I neither suggested dropping it nor that you should rewrite it and did
not question that it is useful.  If existing perl scripts would be
rewritten, this would be something to be done by people wanting to make
perl non-essential in agreement with the according maintainers.  Also
I did not say that perl-base should be made non-essential, I did list
what is missing from being able to do so.

> > > I cannot imagine this ever happening at a practical level.
>
> > Not if people continue to add new perl scripts to essential and to write
> > new preinst scripts in perl.
>
> Which there is zero reason for anyone to go out of their way to avoid doing.
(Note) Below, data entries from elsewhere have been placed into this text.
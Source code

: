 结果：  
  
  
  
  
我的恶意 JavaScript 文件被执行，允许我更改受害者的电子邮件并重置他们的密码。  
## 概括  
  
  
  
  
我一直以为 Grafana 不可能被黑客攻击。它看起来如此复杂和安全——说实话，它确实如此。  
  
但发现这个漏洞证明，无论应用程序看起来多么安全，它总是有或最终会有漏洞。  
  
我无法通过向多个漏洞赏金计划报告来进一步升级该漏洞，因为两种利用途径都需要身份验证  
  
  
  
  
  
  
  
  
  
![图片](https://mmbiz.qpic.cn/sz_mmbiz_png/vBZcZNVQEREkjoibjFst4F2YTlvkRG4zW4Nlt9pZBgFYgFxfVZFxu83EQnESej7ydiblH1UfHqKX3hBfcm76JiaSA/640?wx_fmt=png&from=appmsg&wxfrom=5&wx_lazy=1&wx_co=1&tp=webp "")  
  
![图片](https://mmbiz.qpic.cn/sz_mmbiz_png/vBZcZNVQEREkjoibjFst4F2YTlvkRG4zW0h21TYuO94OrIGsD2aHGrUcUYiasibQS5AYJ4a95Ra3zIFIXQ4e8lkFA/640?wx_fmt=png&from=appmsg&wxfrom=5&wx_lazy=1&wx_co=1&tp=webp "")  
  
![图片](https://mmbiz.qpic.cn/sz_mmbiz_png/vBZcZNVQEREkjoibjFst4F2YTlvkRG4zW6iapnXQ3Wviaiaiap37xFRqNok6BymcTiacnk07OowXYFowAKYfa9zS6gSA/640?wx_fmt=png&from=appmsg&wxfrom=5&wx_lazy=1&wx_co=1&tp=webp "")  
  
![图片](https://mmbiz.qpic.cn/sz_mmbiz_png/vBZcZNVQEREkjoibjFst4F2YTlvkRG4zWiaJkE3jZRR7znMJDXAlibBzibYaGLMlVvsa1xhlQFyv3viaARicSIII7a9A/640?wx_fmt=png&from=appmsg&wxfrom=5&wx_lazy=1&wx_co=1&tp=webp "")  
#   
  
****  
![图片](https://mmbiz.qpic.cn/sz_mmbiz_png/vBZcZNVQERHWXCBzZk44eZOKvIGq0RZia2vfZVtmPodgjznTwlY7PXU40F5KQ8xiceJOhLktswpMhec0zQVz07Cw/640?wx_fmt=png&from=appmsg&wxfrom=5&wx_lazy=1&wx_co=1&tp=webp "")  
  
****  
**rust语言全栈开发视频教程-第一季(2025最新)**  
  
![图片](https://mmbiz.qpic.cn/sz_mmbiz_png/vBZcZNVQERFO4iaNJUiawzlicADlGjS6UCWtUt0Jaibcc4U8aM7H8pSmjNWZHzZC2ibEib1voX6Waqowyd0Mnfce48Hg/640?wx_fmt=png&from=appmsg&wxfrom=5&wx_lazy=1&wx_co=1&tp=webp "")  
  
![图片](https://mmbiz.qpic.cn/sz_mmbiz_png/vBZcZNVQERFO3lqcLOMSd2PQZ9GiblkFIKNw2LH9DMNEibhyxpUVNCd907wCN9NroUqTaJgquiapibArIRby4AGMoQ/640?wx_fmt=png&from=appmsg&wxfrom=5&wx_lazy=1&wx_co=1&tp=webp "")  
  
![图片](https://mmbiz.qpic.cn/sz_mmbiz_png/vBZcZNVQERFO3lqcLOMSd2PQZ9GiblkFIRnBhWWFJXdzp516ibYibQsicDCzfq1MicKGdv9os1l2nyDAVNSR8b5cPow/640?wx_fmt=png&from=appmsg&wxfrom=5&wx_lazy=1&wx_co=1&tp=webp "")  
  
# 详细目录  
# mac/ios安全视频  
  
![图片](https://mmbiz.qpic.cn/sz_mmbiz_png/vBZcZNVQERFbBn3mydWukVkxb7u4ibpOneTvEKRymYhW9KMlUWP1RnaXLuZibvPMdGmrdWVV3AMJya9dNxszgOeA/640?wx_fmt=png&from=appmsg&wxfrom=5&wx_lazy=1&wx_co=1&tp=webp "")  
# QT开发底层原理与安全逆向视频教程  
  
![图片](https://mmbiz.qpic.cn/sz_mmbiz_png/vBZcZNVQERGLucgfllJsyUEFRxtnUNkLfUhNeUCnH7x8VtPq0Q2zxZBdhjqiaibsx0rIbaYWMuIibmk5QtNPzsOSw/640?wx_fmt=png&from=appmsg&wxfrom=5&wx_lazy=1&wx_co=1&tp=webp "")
One reason would be to avoid a possible later rewrite (in python and
done by you in your case) if it would be decided that perl-base should
be made non-essential in future.

This was not meant as attack or to let libpam-runtime appear as bad
example (which it is not), I wanted to point that if there are plans to
make perl-base non-essential, then we should all avoid doing things that
would make fulfilling this plan more difficult and if there is no such
plan, than there is no point in avoiding writing preinst or postrm
scripts in perl or avoiding to use perl in essential packages.  Due to
the missing consensus there is currently no right or wrong and the most
sane thing is to assume that everything stays as it is now.

This missing consensus leads to more workload, either for people
avoiding perl in maintainer scripts and essential packages because they
wrongly assume that perl-base might become non-essential, or because of
writing perl scripts that are going to be replaced by implementations in
other languages.

> I don't see any way that it would benefit Debian to drop perl from the base
> system and limit ourselves to C, C++, and shell as implementation languages.

There are advantages of having a small minimal Debian installation
(i.e., essential + apt), but there are more worthwhile things to do than
removing a language from essential to save 4 MB.